— ASSIGNED TASK —
This exercise calls for the line with "Despite these issues, they", the line with "of their writing.", and all lines between them in the material below, output exactly and with no other lines.

◇ ◇ ◇ ◇ ◇ ◇ ◇

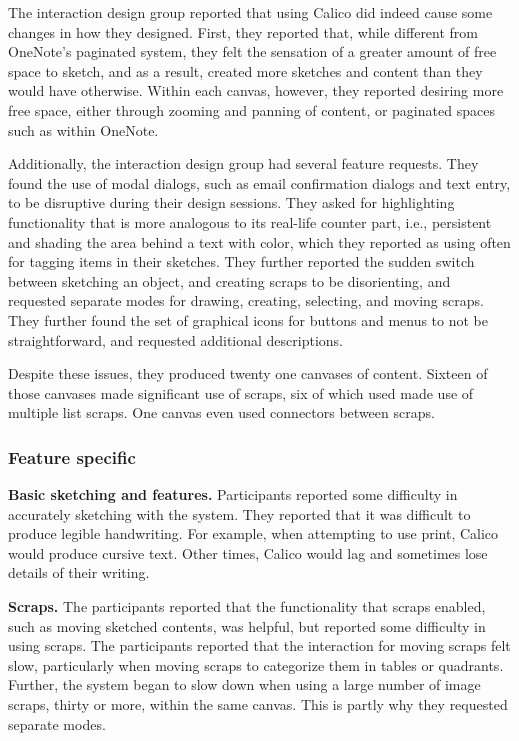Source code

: The interaction design group reported that using Calico did indeed cause some changes in how they designed. First, they reported that, while different from OneNote's paginated system, they felt the sensation of a greater amount of free space to sketch, and as a result, created more sketches and content than they would have otherwise. Within each canvas, however, they reported desiring more free space, either through zooming and panning of content, or paginated spaces such as within OneNote. 

Additionally, the interaction design group had several feature requests. They found the use of modal dialogs, such as email confirmation dialogs and text entry, to be disruptive during their design sessions. They asked for highlighting functionality that is more analogous to its real-life counter part, i.e., persistent and shading the area behind a text with color, which they reported as using often for tagging items in their sketches. They further reported the sudden switch between sketching an object, and creating scraps to be disorienting, and requested separate modes for drawing, creating, selecting, and moving scraps. They further found the set of graphical icons for buttons and menus to not be straightforward, and requested additional descriptions.

Despite these issues, they produced twenty one canvases of content. Sixteen of those canvases made significant use of scraps, six of which used made use of multiple list scraps. One canvas even used connectors between scraps.

\subsubsection{Feature specific}

\textbf{Basic sketching and features.} Participants reported some difficulty in accurately sketching with the system. They reported that it was difficult to produce legible handwriting. For example, when attempting to use print, Calico would produce cursive text. Other times, Calico would lag and sometimes lose details of their writing.

\textbf{Scraps.} The participants reported that the functionality that scraps enabled, such as moving sketched contents, was helpful, but reported some difficulty in using scraps. The participants reported that the interaction for moving scraps felt slow, particularly when moving scraps to categorize them in tables or quadrants. Further, the system began to slow down when using a large number of image scraps, thirty or more, within the same canvas. This is partly why they requested separate modes.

◇ ◇ ◇ ◇ ◇ ◇ ◇

— YOUR RESPONSE —
Despite these issues, they produced twenty one canvases of content. Sixteen of those canvases made significant use of scraps, six of which used made use of multiple list scraps. One canvas even used connectors between scraps.

\subsubsection{Feature specific}

\textbf{Basic sketching and features.} Participants reported some difficulty in accurately sketching with the system. They reported that it was difficult to produce legible handwriting. For example, when attempting to use print, Calico would produce cursive text. Other times, Calico would lag and sometimes lose details of their writing.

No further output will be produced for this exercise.